The stark reality is that the OAS Charter is specifically "convinced that representative democracy is an indispensable condition for the stability of peace and development of the region" and that "within the framework of democratic institutions, a system of individual liberty and social justice based on respect for the essential rights of man" must co-exist for membership.
On 23 January 1962, Cuba did not have a democratically-elected government; ergo, Cuba was in overt violation of the criterion for membership in the OAS. Cuba was thus expelled.
In addition, the Declaration of Commitment of Port-of-Spain affirms that "We, the Heads of State and Government of the democratic countries of the Americas..." -- the fact of the matter is that none of the thirty-four Heads of State and Government never overtly and/or covertly objected to this opening sentence of the Declaration. Therefore, these Heads of State and Government excluded Cuba themselves from their deliberations and conclusions.

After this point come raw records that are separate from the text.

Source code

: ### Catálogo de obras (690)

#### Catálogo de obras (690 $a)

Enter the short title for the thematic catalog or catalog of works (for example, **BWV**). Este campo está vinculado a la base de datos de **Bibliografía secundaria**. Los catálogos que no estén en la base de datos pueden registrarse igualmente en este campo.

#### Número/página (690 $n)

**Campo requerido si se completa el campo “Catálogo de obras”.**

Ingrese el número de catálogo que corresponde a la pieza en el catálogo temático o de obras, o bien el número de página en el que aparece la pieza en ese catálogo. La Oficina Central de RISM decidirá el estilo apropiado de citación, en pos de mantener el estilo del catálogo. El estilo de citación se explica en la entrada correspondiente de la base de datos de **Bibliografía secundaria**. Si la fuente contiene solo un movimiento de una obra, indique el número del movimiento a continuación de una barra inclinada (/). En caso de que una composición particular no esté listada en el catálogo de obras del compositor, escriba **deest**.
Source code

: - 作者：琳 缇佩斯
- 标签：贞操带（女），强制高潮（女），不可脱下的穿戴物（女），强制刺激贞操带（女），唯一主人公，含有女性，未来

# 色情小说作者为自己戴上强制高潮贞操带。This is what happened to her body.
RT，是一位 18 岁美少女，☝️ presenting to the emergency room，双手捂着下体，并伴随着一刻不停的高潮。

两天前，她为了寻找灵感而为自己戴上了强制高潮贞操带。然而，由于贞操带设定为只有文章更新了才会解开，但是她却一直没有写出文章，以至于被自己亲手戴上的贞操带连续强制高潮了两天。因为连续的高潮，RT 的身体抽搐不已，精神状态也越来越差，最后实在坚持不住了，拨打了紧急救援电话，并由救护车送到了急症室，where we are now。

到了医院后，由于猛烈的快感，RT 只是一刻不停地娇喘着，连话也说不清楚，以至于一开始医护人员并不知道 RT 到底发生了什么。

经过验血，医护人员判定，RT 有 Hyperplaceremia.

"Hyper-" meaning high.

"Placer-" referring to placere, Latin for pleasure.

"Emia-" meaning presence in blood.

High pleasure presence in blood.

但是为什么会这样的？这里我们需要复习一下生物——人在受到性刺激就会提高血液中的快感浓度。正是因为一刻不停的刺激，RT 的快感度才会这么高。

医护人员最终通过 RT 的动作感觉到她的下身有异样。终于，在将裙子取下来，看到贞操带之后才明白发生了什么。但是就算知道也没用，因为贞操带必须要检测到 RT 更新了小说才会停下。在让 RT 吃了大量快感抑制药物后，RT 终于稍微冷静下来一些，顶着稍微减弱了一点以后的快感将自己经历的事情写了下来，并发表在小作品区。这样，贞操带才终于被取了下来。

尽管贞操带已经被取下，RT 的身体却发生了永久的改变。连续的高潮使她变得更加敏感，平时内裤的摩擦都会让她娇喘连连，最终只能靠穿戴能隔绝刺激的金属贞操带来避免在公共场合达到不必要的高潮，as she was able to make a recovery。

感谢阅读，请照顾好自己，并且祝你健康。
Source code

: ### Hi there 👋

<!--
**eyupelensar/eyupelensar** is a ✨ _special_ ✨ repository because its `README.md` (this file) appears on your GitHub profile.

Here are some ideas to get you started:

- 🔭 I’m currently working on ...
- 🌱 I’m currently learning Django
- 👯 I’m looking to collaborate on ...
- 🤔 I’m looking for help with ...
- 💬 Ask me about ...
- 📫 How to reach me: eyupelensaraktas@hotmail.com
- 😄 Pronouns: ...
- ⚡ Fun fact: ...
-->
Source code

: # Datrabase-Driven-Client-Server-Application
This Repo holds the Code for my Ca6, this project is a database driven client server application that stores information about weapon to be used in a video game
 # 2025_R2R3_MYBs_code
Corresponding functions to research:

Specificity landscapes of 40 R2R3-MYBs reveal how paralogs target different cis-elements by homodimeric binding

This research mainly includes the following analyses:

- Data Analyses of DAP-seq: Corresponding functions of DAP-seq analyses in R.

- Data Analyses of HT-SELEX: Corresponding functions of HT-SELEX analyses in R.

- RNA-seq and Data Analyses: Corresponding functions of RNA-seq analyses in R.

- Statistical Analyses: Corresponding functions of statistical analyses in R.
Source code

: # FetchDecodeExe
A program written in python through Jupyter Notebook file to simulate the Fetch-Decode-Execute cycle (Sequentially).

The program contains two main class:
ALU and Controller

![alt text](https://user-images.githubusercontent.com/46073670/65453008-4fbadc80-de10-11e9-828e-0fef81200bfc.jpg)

Now, the only raison d'etre that Cuba has not yet been eligible for re-admission to the OAS is simply because Cuba still does not have a democratically-elected government as of this June 2009 writing. As such, all of the so-called demands by leaders at the Fifth Summit of the Americas tantamount to hemispheric double-talk.
In other words, instead of making public demands on President Barack Obama in regard to Cuba, these leaders needed to look at themselves in the mirror. They need to ensure, albeit demand, that Cuba adheres to the agreed criterion for membership eligibility in the OAS. That was their hemispheric political responsibility; it was not the responsibility of the President of the United States. However, on 3 June 2009, the OAS "unanimously scrapped a 1962 decision that suspended Cuba as Fidel Castro's revolution took the island toward communism and an alliance with the Soviet Union."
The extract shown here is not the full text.